= Aim of the exercise =
Could you please return each line of the data that has the word "nicht"?

━━━ Dataset entries ━━━

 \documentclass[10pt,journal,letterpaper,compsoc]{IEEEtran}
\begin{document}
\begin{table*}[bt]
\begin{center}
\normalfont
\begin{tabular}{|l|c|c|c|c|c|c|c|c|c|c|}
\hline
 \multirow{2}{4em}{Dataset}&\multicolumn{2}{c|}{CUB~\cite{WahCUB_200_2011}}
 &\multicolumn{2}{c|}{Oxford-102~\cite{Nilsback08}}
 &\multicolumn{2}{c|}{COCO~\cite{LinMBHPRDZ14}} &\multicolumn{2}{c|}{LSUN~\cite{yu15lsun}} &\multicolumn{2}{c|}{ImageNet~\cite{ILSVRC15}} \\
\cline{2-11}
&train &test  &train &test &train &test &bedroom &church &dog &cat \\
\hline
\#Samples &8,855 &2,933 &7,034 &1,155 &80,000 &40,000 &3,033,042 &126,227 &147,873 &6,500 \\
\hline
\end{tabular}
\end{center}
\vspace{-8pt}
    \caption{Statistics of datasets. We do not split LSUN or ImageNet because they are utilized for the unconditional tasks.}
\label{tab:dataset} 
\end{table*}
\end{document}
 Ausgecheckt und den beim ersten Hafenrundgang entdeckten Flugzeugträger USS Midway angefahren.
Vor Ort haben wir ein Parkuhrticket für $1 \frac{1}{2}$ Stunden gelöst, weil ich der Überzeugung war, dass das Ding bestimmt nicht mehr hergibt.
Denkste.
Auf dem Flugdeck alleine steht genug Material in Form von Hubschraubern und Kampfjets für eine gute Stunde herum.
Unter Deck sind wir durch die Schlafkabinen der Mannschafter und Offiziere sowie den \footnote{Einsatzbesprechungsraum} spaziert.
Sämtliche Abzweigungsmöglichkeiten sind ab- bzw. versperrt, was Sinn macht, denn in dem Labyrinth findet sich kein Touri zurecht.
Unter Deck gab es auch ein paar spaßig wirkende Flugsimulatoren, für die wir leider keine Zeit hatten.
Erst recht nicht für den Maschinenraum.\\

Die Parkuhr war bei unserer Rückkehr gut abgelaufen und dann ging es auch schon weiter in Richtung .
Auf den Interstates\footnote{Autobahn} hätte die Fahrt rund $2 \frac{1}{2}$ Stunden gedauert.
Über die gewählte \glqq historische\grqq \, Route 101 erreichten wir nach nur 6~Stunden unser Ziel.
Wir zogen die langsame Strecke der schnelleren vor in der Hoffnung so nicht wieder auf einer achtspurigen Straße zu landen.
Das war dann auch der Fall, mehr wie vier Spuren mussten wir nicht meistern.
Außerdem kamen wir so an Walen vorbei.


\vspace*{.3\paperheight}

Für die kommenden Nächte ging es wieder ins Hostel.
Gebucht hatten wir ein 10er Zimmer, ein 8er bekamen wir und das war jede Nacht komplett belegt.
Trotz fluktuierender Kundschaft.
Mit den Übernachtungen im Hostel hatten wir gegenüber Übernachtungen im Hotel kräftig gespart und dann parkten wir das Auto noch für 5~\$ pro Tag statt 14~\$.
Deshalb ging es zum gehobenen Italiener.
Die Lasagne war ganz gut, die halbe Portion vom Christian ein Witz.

━━━
━━━ Dataset entries ━━━

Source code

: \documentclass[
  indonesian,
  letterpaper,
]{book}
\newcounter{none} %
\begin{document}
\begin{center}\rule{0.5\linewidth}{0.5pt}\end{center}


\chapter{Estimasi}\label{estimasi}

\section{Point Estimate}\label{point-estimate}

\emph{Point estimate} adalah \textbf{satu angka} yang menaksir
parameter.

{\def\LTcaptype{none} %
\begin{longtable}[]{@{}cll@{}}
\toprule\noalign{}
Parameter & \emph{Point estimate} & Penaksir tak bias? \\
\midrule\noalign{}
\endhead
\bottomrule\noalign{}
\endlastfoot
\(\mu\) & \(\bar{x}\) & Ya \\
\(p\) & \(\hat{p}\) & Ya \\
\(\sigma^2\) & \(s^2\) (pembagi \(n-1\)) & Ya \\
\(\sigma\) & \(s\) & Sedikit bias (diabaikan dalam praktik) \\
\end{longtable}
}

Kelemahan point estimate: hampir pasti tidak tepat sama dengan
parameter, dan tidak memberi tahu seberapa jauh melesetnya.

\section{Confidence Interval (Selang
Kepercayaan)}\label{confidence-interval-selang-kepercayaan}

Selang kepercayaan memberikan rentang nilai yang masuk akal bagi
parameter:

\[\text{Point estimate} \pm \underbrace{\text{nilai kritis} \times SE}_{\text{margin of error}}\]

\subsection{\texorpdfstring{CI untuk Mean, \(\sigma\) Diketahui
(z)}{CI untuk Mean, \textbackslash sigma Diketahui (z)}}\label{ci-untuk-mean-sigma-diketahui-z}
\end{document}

━━━
━━━ Dataset entries ━━━

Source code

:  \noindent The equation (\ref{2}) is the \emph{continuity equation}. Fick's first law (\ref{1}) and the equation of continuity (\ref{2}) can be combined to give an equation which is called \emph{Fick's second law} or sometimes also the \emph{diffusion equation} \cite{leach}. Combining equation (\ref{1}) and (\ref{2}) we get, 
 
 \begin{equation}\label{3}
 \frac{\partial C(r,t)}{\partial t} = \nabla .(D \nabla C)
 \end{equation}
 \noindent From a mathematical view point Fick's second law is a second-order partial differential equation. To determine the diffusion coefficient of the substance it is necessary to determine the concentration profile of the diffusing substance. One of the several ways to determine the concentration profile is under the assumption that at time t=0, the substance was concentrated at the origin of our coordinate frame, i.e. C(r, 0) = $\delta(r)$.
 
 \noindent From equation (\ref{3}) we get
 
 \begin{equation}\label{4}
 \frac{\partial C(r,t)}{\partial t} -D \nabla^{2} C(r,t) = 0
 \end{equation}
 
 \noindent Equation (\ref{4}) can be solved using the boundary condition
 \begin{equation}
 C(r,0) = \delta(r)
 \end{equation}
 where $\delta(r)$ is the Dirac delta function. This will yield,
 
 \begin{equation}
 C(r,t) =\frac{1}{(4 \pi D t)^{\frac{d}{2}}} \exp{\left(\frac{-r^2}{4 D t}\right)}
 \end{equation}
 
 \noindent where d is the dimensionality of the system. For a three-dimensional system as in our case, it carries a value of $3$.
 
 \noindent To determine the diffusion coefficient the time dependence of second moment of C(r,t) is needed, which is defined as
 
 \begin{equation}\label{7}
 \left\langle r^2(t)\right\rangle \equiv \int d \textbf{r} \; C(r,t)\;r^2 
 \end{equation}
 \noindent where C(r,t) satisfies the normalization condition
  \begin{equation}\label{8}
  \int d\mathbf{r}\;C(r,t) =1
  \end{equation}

━━━

= Answer section =
Vor Ort haben wir ein Parkuhrticket für $1 \frac{1}{2}$ Stunden gelöst, weil ich der Überzeugung war, dass das Ding bestimmt nicht mehr hergibt.
Erst recht nicht für den Maschinenraum.\\
Wir zogen die langsame Strecke der schnelleren vor in der Hoffnung so nicht wieder auf einer achtspurigen Straße zu landen.
Das war dann auch der Fall, mehr wie vier Spuren mussten wir nicht meistern.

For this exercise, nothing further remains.